HeadlinesBriefing favicon HeadlinesBriefing.com

Gemma 4 12B Brings Multimodal AI to Laptop Hardware

Google DeepMind Blog •
×

Google DeepMind rolled out Gemma 4 12B, a 12‑billion‑parameter multimodal model that fits on a standard laptop. The design eliminates separate vision and audio encoders, allowing raw pixel and waveform streams to enter the LLM core directly. It runs with just 16GB of VRAM, delivering local agentic reasoning without cloud round‑trips.

Benchmark tests place Gemma 4 12B within striking distance of DeepMind’s larger 26B Mixture‑of‑Experts system, yet its memory demand is under half. Community adoption tops 150 million downloads, fueling projects from wearable robotic arms to enterprise AI security. The model ships under an Apache 2.0 license, encouraging broad integration.
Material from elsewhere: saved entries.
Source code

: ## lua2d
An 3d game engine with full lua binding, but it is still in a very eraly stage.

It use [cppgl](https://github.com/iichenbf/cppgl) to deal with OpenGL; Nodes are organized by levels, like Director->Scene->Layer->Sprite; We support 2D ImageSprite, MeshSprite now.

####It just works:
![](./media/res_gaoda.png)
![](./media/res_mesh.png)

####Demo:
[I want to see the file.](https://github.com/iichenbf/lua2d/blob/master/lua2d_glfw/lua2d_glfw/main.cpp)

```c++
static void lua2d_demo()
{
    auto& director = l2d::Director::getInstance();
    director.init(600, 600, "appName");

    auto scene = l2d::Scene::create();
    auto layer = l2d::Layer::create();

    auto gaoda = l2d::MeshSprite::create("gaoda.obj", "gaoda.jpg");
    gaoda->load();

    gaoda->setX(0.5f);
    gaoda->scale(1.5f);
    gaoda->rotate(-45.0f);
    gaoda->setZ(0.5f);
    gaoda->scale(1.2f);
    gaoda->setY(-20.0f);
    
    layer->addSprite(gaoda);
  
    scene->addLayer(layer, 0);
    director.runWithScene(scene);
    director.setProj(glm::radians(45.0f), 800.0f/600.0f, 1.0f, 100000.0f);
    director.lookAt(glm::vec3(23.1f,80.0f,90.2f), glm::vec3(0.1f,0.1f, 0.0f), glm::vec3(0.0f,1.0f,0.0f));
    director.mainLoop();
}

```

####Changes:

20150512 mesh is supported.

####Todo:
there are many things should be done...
The unified architecture replaces the vision encoder with a single matrix‑multiply embedding layer and discards the audio encoder entirely, projecting raw audio into the token space. Developers can access the model via LM Studio, Ollama, Hugging Face Transformers, llama.cpp, SGLang and vLLM, and fine‑tune efficiently with Unsloth.

By delivering near‑MoE performance on everyday hardware, Gemma 4 12B lowers the barrier for privacy‑focused, on‑device AI that processes vision and sound together. This capability enables new agentic workflows without relying on costly cloud services, making sophisticated multimodal reasoning practical for developers and end users alike.